# Freemen of the Land - Irish Times May 17, 2013



## Setanta12 (17 May 2013)

*Lawyers advise against use of groups who use "freeman of the land arguments" - The Irish Times*

The Irish Times has an article today regarding this nonsense.  I entirely completely accept it as nonsense.

I even see that a contributor at the foot of the article  provides the usual less-than-weighty counter-argument , 'Well, they would say that, wouldn't they?' defence.  Interestingly as part of her answer she capitalises 'BAR' (as in to have passed the Bar).   This is another example of the nonsense that Freemen espouse - the capitalisation of certain words, either noting they have some form of power or have some other meaning .... ....

The mind boggles with this lunacy, and I am oceans away from my central question;

I did think that all law had been based at its very simplest terms as contract-law, the 'software' if you like that allows societies to function.  Rousseau spoke of 'General Will', and I always like that idea.  I'm not for one second advocating the nonsense that is Freemen  ... etc but are the two concepts reconciable ?  (I also accept Rousseau was off his rocker in other areas, and the 'General  Will' idea was abused in the '30's)


----------



## DrMoriarty (17 May 2013)

I've been knocking around ol' Jean-Jacques for longer than I care to admit and am always amazed (and delighted) by the sheer variety of conflicting interpretations of his thought. He's been labelled a totalitarian, a democrat, a reactionary, a progressive, an individualist, a collectivist, a conservative and an apostle of revolution. He also tends to get 'blamed', a little anachronistically, for political and social experiments that happened long after his time, and his more radical pronouncements taken out of context and/or hijacked inappropriately (ever since Robespierre!)

His concept of the general will is the subject of an interesting article by Philip J. Kain called 'Rousseau, the General Will, and Individual Liberty', _History of Philosophy Quarterly_ Vol. 7, No. 3 (Jul., 1990), pp. 315-334. ( on JSTOR, if you have access?)

Or, for a simpler take on this particular conundrum, see this short piece by Anne Deneys-Tunney in the _Guardian _(Rousseau would be turning in his grave...)

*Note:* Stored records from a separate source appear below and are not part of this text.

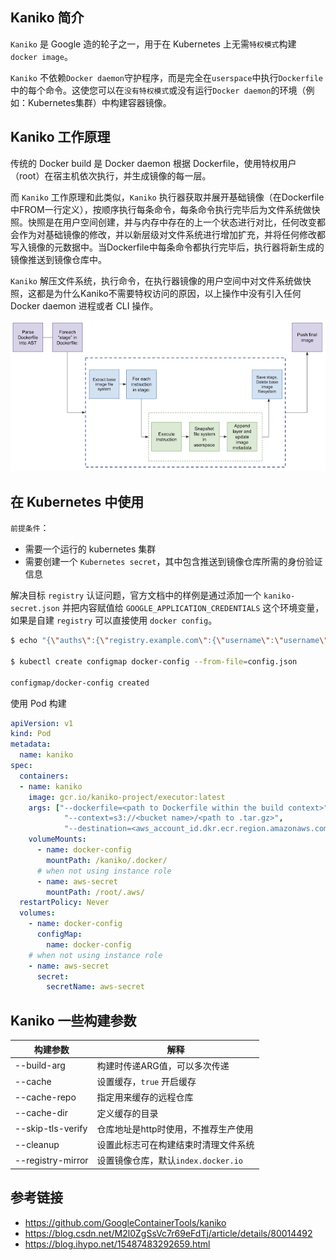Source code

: ## Kaniko 简介

`Kaniko` 是 Google 造的轮子之一，用于在 Kubernetes 上无需`特权模式`构建 `docker image`。

`Kaniko` 不依赖`Docker daemon`守护程序，而是完全在`userspace`中执行`Dockerfile`中的每个命令。这使您可以在`没有特权模式`或没有运行`Docker daemon`的环境（例如：Kubernetes集群）中构建容器镜像。

## Kaniko 工作原理

传统的 Docker build 是 Docker daemon 根据 Dockerfile，使用特权用户（root）在宿主机依次执行，并生成镜像的每一层。

而 `Kaniko` 工作原理和此类似，`Kaniko` 执行器获取并展开基础镜像（在Dockerfile中FROM一行定义），按顺序执行每条命令，每条命令执行完毕后为文件系统做快照。快照是在用户空间创建，并与内存中存在的上一个状态进行对比，任何改变都会作为对基础镜像的修改，并以新层级对文件系统进行增加扩充，并将任何修改都写入镜像的元数据中。当Dockerfile中每条命令都执行完毕后，执行器将新生成的镜像推送到镜像仓库中。

`Kaniko` 解压文件系统，执行命令，在执行器镜像的用户空间中对文件系统做快照，这都是为什么Kaniko不需要特权访问的原因，以上操作中没有引入任何 Docker daemon 进程或者 CLI 操作。

![](/img/Kaniko-1.png)

## 在 Kubernetes 中使用

`前提条件`：

- 需要一个运行的 kubernetes 集群
- 需要创建一个 `Kubernetes secret`，其中包含推送到镜像仓库所需的身份验证信息

解决目标 `registry` 认证问题，官方文档中的样例是通过添加一个 `kaniko-secret.json` 并把内容赋值给 `GOOGLE_APPLICATION_CREDENTIALS` 这个环境变量，如果是自建 `registry` 可以直接使用 `docker config`。

```bash
$ echo "{\"auths\":{\"registry.example.com\":{\"username\":\"username\",\"password\":\"password\"}}}" > config.json

$ kubectl create configmap docker-config --from-file=config.json

configmap/docker-config created
```

使用 Pod 构建

```yaml
apiVersion: v1
kind: Pod
metadata:
  name: kaniko
spec:
  containers:
  - name: kaniko
    image: gcr.io/kaniko-project/executor:latest
    args: ["--dockerfile=<path to Dockerfile within the build context>",
            "--context=s3://<bucket name>/<path to .tar.gz>",
            "--destination=<aws_account_id.dkr.ecr.region.amazonaws.com/my-repository:my-tag>"]
    volumeMounts:
      - name: docker-config
        mountPath: /kaniko/.docker/
      # when not using instance role
      - name: aws-secret
        mountPath: /root/.aws/
  restartPolicy: Never
  volumes:
    - name: docker-config
      configMap:
        name: docker-config
    # when not using instance role
    - name: aws-secret
      secret:
        secretName: aws-secret
```

## Kaniko 一些构建参数

构建参数 | 解释
---|---
--build-arg | 构建时传递ARG值，可以多次传递
--cache | 设置缓存，`true` 开启缓存
--cache-repo | 指定用来缓存的远程仓库
--cache-dir | 定义缓存的目录
--skip-tls-verify | 仓库地址是http时使用，不推荐生产使用
--cleanup | 设置此标志可在构建结束时清理文件系统
--registry-mirror | 设置镜像仓库，默认`index.docker.io`


## 参考链接

- https://github.com/GoogleContainerTools/kaniko
- https://blog.csdn.net/M2l0ZgSsVc7r69eFdTj/article/details/80014492
- https://blog.ihypo.net/15487483292659.html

> Simply put, [the general will] is a form of association in which an individual alienates himself completely to the general will, and therefore regains his freedom in a political form. This of course has been criticised: some say it leads directly to dictatorship. Others, like Louis Althusser, say it is based on the premise that the people enter into a contract with nobody else but themselves – a logical impossibility.
> 
> However, Rousseau believed that in the form of the general will, the alienation of man would transform itself into freedom – this makes him nothing less than the inventor of modern dialectics, uniting the opposing concepts of nature (or freedom) and society (or contract), in their own opposition. All of Rousseau's philosophy is an attempt to find a solution to the problem of alienation. For Rousseau, the only thing that made humans different from animals is his free will, something constantly placed in danger whenever man enters into society.
> 
> As a revolutionary thinker, Rousseau understood that the general will, or the will of the people, should be sovereign – and that is the catch. It is here where we regain our freedom inside social organisation. Only the general will – general interest as opposed to private interest – guarantees man his autonomy. No society can be free unless individuals understand that the general will or general interest should prevail over their own individual one.


Like, totalitarianly, man.


----------



## Setanta12 (17 May 2013)

@ DrMoriarty
"As a revolutionary thinker, Rousseau understood that the general will, or the will of the people, should be sovereign – and that is the catch. It is here where we regain our freedom inside social organisation. Only the general will – general interest as opposed to private interest – guarantees man his autonomy. No society can be free unless individuals understand that the general will or general interest should prevail over their own individual one" 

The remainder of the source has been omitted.